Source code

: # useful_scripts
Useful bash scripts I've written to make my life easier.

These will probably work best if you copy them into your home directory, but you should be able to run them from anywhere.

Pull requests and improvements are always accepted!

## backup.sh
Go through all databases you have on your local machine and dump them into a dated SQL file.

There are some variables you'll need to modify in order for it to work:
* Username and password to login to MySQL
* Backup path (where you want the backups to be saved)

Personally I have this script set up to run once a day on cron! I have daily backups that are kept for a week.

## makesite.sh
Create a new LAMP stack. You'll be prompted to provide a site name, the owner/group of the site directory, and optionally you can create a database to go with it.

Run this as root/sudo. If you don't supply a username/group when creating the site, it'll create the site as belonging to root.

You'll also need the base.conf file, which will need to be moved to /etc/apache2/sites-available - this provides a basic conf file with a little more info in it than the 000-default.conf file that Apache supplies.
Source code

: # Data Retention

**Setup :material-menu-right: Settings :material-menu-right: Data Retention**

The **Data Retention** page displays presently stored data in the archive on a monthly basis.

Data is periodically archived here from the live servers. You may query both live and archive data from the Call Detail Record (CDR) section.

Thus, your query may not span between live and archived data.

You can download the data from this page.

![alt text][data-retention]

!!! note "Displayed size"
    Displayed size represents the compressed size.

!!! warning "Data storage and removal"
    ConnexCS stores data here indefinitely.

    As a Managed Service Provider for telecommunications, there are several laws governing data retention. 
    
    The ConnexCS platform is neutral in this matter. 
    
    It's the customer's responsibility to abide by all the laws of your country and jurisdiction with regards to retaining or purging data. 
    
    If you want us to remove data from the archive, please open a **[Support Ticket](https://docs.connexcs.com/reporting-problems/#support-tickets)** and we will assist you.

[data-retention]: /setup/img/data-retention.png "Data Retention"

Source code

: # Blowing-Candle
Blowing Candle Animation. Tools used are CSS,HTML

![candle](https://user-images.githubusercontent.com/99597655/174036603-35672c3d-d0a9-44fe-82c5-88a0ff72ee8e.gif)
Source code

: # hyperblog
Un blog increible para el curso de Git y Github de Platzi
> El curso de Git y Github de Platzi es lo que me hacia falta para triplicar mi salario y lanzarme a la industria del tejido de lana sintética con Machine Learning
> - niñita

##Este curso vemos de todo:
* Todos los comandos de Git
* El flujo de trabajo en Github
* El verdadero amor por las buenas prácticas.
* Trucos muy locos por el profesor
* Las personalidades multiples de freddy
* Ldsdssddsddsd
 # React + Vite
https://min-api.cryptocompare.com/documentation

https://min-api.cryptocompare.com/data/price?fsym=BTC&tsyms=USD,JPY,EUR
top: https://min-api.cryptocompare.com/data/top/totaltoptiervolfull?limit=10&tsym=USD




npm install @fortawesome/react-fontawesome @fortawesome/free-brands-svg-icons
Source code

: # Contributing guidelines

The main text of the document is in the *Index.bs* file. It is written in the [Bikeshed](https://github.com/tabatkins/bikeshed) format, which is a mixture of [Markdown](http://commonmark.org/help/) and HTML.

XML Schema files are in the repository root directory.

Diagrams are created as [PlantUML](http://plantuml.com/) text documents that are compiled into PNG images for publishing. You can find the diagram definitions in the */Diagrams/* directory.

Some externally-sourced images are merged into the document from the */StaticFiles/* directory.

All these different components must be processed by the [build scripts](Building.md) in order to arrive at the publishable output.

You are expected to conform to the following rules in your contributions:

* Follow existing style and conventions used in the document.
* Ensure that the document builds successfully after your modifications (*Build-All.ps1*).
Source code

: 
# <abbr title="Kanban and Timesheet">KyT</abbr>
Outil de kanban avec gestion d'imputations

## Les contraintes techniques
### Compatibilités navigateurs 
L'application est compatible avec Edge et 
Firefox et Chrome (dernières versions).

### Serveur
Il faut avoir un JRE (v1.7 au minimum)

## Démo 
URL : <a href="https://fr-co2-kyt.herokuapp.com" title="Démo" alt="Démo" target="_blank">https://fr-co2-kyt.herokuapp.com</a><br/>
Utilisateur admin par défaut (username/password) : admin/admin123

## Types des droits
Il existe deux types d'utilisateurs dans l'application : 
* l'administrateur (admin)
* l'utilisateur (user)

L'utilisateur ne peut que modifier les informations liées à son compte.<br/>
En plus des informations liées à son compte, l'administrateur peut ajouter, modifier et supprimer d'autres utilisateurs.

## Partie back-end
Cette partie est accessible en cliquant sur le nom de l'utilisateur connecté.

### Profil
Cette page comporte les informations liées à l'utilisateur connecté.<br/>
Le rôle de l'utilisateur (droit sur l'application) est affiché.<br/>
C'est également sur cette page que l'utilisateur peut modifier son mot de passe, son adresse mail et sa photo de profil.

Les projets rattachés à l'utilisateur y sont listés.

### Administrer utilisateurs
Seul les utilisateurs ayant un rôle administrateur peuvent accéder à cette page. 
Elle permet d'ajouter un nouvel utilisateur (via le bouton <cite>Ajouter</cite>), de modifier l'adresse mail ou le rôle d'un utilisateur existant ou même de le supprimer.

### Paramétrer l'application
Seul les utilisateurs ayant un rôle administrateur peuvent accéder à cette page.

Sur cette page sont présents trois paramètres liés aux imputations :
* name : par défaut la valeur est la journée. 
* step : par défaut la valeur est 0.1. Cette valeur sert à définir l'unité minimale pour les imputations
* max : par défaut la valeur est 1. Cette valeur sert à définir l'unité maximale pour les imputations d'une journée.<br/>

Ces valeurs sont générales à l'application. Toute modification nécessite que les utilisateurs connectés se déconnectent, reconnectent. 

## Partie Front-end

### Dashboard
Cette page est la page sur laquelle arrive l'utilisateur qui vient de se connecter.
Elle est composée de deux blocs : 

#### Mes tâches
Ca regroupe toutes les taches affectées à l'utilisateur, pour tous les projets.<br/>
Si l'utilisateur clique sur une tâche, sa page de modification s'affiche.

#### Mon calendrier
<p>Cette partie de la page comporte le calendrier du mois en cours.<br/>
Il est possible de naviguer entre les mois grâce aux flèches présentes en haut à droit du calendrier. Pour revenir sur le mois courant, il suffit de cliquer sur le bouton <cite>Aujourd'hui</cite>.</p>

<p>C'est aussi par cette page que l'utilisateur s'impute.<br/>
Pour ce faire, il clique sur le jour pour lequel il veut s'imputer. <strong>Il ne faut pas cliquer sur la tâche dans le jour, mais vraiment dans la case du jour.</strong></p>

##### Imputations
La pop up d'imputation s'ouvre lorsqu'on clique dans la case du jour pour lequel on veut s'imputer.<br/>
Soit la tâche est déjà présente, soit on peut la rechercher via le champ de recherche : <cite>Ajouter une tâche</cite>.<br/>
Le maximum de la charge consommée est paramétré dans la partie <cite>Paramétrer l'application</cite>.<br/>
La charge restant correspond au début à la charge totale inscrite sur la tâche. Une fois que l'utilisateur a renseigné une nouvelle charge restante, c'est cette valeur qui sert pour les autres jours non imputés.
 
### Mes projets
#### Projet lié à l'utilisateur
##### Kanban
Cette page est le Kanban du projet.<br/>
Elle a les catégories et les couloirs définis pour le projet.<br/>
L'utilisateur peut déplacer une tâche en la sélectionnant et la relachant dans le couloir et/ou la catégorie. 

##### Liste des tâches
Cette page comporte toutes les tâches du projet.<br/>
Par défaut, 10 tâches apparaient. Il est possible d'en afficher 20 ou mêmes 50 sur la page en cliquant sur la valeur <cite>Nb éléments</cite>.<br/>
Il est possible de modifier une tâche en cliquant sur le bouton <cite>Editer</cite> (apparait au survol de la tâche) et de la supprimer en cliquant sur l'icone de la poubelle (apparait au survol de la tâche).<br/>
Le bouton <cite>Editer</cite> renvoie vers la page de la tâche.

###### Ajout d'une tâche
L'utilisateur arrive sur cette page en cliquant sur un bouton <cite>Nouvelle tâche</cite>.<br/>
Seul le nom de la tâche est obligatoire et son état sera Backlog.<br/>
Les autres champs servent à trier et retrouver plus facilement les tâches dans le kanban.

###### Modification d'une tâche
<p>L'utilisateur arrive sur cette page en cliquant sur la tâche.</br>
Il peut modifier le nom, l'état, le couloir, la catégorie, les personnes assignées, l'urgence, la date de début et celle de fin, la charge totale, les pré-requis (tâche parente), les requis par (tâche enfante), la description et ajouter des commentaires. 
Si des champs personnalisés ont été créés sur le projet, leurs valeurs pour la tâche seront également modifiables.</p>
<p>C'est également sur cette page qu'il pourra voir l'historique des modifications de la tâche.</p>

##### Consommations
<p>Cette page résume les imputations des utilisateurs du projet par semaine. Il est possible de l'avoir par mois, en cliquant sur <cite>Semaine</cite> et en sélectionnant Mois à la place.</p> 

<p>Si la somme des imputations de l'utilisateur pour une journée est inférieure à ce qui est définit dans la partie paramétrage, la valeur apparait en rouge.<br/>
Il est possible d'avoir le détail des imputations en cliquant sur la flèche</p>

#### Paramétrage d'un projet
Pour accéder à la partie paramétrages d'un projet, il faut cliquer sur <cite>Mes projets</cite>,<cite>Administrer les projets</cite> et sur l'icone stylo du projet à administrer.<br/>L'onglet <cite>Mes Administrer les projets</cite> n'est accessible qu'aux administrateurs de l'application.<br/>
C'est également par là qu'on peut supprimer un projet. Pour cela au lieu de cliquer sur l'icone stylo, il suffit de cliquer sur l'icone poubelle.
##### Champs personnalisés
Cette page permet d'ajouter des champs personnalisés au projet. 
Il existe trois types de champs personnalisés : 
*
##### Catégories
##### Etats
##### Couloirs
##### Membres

---

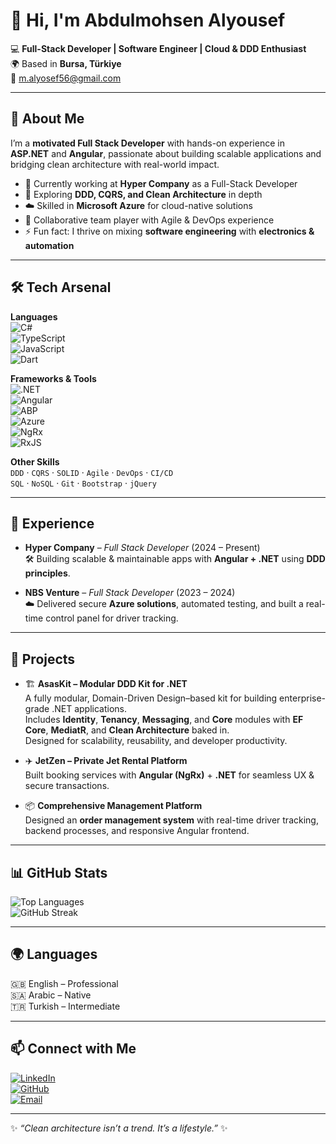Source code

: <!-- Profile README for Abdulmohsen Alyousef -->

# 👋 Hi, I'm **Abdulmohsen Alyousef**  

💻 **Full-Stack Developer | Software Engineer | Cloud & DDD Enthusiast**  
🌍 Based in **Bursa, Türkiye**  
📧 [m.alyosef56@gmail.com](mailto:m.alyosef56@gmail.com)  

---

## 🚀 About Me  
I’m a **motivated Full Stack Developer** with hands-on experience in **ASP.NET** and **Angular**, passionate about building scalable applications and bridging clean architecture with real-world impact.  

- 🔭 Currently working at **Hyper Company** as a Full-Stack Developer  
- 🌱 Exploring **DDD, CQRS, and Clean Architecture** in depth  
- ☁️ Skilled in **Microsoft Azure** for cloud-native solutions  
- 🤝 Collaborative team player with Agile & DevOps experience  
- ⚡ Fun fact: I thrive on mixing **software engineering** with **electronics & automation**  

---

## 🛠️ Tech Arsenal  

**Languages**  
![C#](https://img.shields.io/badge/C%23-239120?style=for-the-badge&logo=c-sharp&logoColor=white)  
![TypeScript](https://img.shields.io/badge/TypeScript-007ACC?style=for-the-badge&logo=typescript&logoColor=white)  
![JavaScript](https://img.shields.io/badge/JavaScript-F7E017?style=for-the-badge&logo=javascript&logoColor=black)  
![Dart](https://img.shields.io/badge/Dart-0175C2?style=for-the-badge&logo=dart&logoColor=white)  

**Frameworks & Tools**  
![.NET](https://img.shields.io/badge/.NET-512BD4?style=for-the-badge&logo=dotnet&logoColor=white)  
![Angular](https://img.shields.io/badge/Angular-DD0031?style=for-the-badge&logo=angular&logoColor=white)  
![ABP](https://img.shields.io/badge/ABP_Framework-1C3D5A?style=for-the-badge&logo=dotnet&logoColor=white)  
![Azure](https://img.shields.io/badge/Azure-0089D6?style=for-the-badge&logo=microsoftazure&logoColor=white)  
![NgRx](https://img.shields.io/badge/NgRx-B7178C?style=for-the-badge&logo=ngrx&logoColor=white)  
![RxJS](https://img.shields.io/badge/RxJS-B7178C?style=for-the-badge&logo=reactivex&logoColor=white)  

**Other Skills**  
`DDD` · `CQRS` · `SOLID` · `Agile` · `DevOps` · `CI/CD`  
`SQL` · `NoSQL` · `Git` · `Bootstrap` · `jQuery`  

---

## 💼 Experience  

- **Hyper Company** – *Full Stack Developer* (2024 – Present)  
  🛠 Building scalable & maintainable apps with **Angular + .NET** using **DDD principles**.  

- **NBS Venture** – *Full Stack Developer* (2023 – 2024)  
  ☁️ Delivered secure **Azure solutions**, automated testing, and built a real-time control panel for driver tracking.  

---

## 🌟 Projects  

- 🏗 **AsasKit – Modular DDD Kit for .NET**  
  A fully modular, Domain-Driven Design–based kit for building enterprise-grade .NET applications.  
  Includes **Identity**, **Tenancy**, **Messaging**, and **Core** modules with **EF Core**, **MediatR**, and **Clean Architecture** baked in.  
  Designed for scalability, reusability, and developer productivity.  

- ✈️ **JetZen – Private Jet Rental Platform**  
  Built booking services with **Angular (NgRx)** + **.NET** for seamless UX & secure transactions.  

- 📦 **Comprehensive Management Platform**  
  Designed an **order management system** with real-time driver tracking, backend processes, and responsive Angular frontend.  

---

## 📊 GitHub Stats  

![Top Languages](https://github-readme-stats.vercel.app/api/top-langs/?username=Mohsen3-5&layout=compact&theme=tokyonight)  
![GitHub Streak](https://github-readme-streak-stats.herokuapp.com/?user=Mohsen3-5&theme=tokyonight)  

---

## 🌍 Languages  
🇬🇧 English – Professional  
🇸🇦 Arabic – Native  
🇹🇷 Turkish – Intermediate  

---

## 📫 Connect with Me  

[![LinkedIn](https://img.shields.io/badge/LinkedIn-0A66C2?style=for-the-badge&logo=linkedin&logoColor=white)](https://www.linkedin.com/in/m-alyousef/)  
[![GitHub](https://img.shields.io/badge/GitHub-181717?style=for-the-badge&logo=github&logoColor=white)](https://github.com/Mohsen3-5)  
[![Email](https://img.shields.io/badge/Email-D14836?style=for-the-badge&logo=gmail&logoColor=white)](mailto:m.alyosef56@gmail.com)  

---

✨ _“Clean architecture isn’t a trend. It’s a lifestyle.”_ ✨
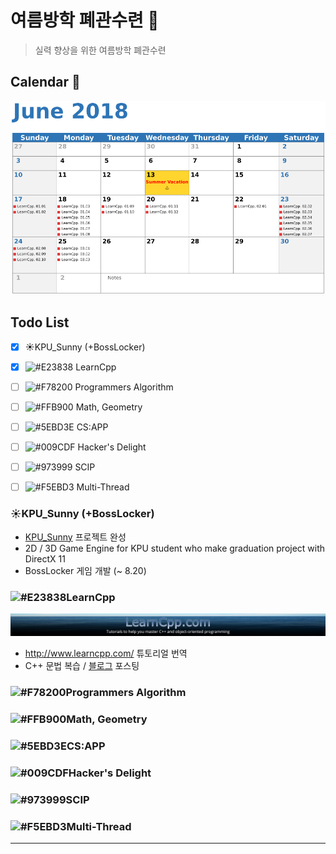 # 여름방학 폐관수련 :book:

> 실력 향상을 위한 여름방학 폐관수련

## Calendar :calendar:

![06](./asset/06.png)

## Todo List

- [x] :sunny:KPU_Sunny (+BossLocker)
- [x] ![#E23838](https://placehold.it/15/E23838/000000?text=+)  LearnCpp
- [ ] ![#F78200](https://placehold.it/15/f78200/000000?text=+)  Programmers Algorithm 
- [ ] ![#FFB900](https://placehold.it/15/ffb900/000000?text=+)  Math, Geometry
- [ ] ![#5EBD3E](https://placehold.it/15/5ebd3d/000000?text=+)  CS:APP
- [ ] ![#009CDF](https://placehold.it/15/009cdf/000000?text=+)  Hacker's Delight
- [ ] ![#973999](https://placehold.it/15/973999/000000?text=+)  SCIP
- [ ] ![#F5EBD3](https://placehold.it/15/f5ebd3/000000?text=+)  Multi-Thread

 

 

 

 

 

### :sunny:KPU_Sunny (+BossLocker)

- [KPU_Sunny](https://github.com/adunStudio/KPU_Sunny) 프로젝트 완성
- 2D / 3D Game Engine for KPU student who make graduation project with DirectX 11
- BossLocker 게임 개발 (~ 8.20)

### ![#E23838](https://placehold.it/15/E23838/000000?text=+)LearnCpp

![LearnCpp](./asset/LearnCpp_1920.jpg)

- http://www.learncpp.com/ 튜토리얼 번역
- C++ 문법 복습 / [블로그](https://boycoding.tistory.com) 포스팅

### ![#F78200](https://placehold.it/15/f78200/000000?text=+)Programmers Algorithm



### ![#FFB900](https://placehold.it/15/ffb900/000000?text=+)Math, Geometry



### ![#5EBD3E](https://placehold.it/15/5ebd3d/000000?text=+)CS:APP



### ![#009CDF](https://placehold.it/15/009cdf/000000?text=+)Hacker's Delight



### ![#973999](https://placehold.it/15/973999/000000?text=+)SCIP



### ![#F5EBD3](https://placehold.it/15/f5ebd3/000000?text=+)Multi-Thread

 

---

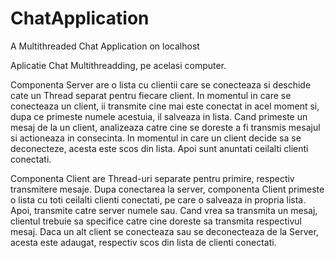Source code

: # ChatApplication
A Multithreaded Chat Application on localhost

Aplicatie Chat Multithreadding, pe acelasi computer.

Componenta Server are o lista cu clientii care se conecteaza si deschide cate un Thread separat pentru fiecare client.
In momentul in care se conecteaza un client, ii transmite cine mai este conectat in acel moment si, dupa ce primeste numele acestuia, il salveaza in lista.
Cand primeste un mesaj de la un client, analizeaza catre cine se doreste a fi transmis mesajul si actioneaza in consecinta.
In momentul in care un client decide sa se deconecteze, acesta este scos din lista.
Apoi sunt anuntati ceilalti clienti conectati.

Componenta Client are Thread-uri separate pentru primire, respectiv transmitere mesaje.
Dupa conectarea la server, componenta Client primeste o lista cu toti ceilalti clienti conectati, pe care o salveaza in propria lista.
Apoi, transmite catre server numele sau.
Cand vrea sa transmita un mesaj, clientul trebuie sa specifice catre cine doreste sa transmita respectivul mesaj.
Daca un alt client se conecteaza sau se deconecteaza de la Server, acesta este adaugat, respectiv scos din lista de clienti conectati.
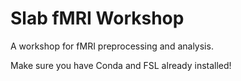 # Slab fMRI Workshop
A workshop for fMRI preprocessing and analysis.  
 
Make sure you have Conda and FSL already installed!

* **Task directions**
Given the listing above, retype only the span of lines from the line with "- [ ] ![#5EBD3E](https://placehold.it/15/5ebd3d/000000?text=+)" up to and including the line with "In momentul in care se", exactly as it stands and without pictures.

* **Response**
- [ ] ![#5EBD3E](https://placehold.it/15/5ebd3d/000000?text=+)  CS:APP
- [ ] ![#009CDF](https://placehold.it/15/009cdf/000000?text=+)  Hacker's Delight
- [ ] ![#973999](https://placehold.it/15/973999/000000?text=+)  SCIP
- [ ] ![#F5EBD3](https://placehold.it/15/f5ebd3/000000?text=+)  Multi-Thread

 

 

 

 

 

### :sunny:KPU_Sunny (+BossLocker)

- [KPU_Sunny](https://github.com/adunStudio/KPU_Sunny) 프로젝트 완성
- 2D / 3D Game Engine for KPU student who make graduation project with DirectX 11
- BossLocker 게임 개발 (~ 8.20)

### ![#E23838](https://placehold.it/15/E23838/000000?text=+)LearnCpp

![LearnCpp](./asset/LearnCpp_1920.jpg)

- http://www.learncpp.com/ 튜토리얼 번역
- C++ 문법 복습 / [블로그](https://boycoding.tistory.com) 포스팅

### ![#F78200](https://placehold.it/15/f78200/000000?text=+)Programmers Algorithm



### ![#FFB900](https://placehold.it/15/ffb900/000000?text=+)Math, Geometry



### ![#5EBD3E](https://placehold.it/15/5ebd3d/000000?text=+)CS:APP



### ![#009CDF](https://placehold.it/15/009cdf/000000?text=+)Hacker's Delight



### ![#973999](https://placehold.it/15/973999/000000?text=+)SCIP



### ![#F5EBD3](https://placehold.it/15/f5ebd3/000000?text=+)Multi-Thread

 

---

Source code

: # ChatApplication
A Multithreaded Chat Application on localhost

Aplicatie Chat Multithreadding, pe acelasi computer.

Componenta Server are o lista cu clientii care se conecteaza si deschide cate un Thread separat pentru fiecare client.
In momentul in care se conecteaza un client, ii transmite cine mai este conectat in acel moment si, dupa ce primeste numele acestuia, il salveaza in lista.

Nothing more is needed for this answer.